Learning Curves
A learning curve in MLJ is a plot of some performance estimate, as a function of some model hyperparameter. This can be useful when tuning a single model hyperparameter, or when deciding how many iterations are required for some iterative model. The learning_curve
method does not actually generate a plot but generates the data needed to do so.
To generate learning curves you can bind data to a model by instantiating a machine. You can choose to supply all available data, as performance estimates are computed using a resampling strategy, defaulting to Holdout(fraction_train=0.7)
.
using MLJ
X, y = @load_boston;
atom = (@load RidgeRegressor pkg=MLJLinearModels)()
ensemble = EnsembleModel(model=atom, n=1000)
mach = machine(ensemble, X, y)
r_lambda = range(ensemble, :(model.lambda), lower=1e-1, upper=100, scale=:log10)
curve = MLJ.learning_curve(mach;
range=r_lambda,
resampling=CV(nfolds=3),
measure=l1)
(parameter_name = "model.lambda",
parameter_scale = :log10,
parameter_values = [0.1, 0.12689610031679222, 0.16102620275609392, 0.20433597178569418, 0.25929437974046676, 0.3290344562312668, 0.41753189365604015, 0.5298316906283709, 0.6723357536499337, 0.8531678524172809 … 11.7210229753348, 14.87352107293511, 18.873918221350976, 23.95026619987486, 30.39195382313198, 38.56620421163472, 48.93900918477494, 62.10169418915616, 78.80462815669912, 100.0],
measurements = [4.648820745831114, 4.509747610047221, 4.437887449145857, 4.333880341853219, 4.266634962229157, 4.198471785424732, 4.126329243779865, 4.092840982419813, 4.065725735029977, 4.072101363236652 … 4.800108318316174, 4.914831013503432, 5.0244560185593405, 5.1506685107237535, 5.272036512477415, 5.382343410514603, 5.495900042598991, 5.611354764862249, 5.704613891898923, 5.80263635634196],)
using Plots
plot(curve.parameter_values,
curve.measurements,
xlab=curve.parameter_name,
xscale=curve.parameter_scale,
ylab = "CV estimate of RMS error")
If the range
hyperparameter is the number of iterations in some iterative model, learning_curve
will not restart the training from scratch for each new value, unless a non-holdout resampling
strategy is specified (and provided the model implements an appropriate update
method).
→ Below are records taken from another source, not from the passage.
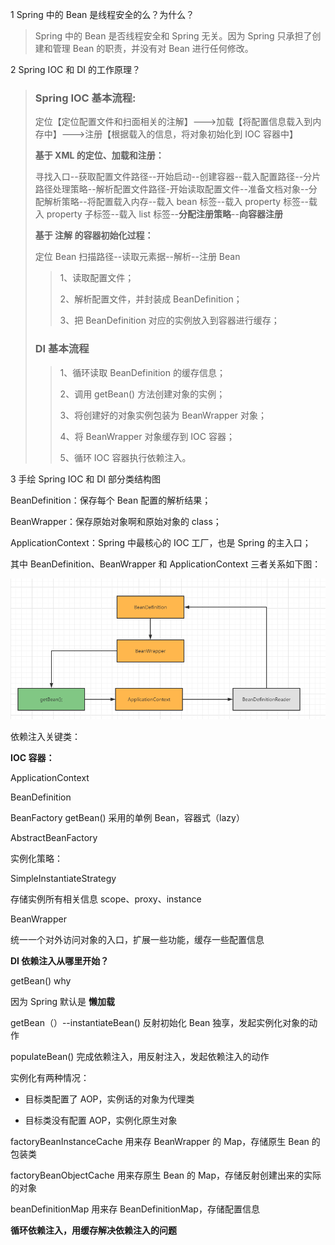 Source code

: 1 Spring 中的 Bean 是线程安全的么？为什么？

> Spring 中的 Bean 是否线程安全和 Spring 无关。因为 Spring 只承担了创建和管理 Bean 的职责，并没有对 Bean 进行任何修改。

2 Spring IOC 和 DI 的工作原理？

> ### Spring IOC 基本流程:
> 
> 定位【定位配置文件和扫面相关的注解】--->加载【将配置信息载入到内存中】--->注册【根据载入的信息，将对象初始化到 IOC 容器中】
> 
> **基于 XML 的定位、加载和注册：**
> 
> 寻找入口--获取配置文件路径--开始启动--创建容器--载入配置路径--分片路径处理策略--解析配置文件路径-开始读取配置文件--准备文档对象--分配解析策略--将配置载入内存--载入 bean 标签--载入 property 标签--载入 property 子标签--载入 list 标签--**分配注册策略**--**向容器注册**
>
> **基于 注解 的容器初始化过程：**
> 
> 定位 Bean 扫描路径--读取元素据--解析--注册 Bean
> 
>> 1、读取配置文件；
>> 
>> 2、解析配置文件，并封装成 BeanDefinition；
>>
>> 3、把 BeanDefinition 对应的实例放入到容器进行缓存；
> 
> ### DI 基本流程
> 
>> 1、循环读取 BeanDefinition 的缓存信息；
>> 
>> 2、调用 getBean() 方法创建对象的实例；
>> 
>> 3、将创建好的对象实例包装为 BeanWrapper 对象；
>> 
>> 4、将 BeanWrapper 对象缓存到 IOC 容器；
>> 
>> 5、循环 IOC 容器执行依赖注入。

3 手绘 Spring IOC 和 DI 部分类结构图

BeanDefinition：保存每个 Bean 配置的解析结果；

BeanWrapper：保存原始对象啊和原始对象的 class；

ApplicationContext：Spring 中最核心的 IOC 工厂，也是 Spring 的主入口；

其中 BeanDefinition、BeanWrapper 和 ApplicationContext 三者关系如下图：

![img_1.png](img_1.png)

依赖注入关键类：

**IOC 容器：**

ApplicationContext

BeanDefinition

BeanFactory  getBean() 采用的单例 Bean，容器式（lazy）

AbstractBeanFactory

实例化策略：

SimpleInstantiateStrategy

存储实例所有相关信息 scope、proxy、instance

BeanWrapper

统一一个对外访问对象的入口，扩展一些功能，缓存一些配置信息

**DI 依赖注入从哪里开始？**

getBean() why

因为 Spring 默认是 **懒加载** 

getBean（）--instantiateBean() 反射初始化 Bean 独享，发起实例化对象的动作

populateBean() 完成依赖注入，用反射注入，发起依赖注入的动作

实例化有两种情况：

- 目标类配置了 AOP，实例话的对象为代理类

- 目标类没有配置 AOP，实例化原生对象

factoryBeanInstanceCache 用来存 BeanWrapper 的 Map，存储原生 Bean 的包装类

factoryBeanObjectCache 用来存原生 Bean 的 Map，存储反射创建出来的实际的对象

beanDefinitionMap 用来存 BeanDefinitionMap，存储配置信息

**循环依赖注入，用缓存解决依赖注入的问题**
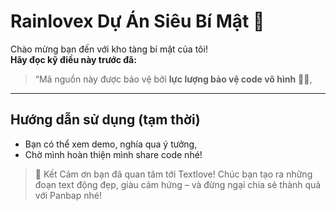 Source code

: # Rainlovex Dự Án Siêu Bí Mật 🤫

Chào mừng bạn đến với kho tàng bí mật của tôi!  
**Hãy đọc kỹ điều này trước đã:**

> “Mã nguồn này được bảo vệ bởi **lực lượng bảo vệ code vô hình** 🕵️‍♂️,  
---
## Hướng dẫn sử dụng (tạm thời)  
- Bạn có thể xem demo, nghía qua ý tưởng,  
- Chờ mình hoàn thiện mình share code nhé!

> 👏 Kết
Cảm ơn bạn đã quan tâm tới Textlove! Chúc bạn tạo ra những đoạn text động đẹp, giàu cảm hứng – và đừng ngại chia sẻ thành quả với Panbap nhé!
To obtain multiple curves (that are distinct) you will need to pass the name of the model random number generator, rng_name
, and specify the random number generators to be used using rngs=...
(an integer automatically generates the number specified):
atom.lambda = 7.3
r_n = range(ensemble, :n, lower=1, upper=50)
curves = MLJ.learning_curve(mach;
range=r_n,
measure=l1,
verbosity=0,
rng_name=:rng,
rngs=4)
(parameter_name = "n",
parameter_scale = :linear,
parameter_values = [1, 3, 4, 6, 8, 9, 11, 13, 15, 16 … 35, 36, 38, 40, 42, 43, 45, 47, 48, 50],
measurements = [4.944115622605583 4.470196515799068 4.191331887439125 4.1937203435216475; 4.887948288779195 4.486809978514404 4.420597906732487 4.5285119117300745; … ; 4.877416913686748 4.489941694793217 4.476937384482719 4.607614901363582; 4.876714822013916 4.490150475878471 4.480832551754213 4.613340485609328],)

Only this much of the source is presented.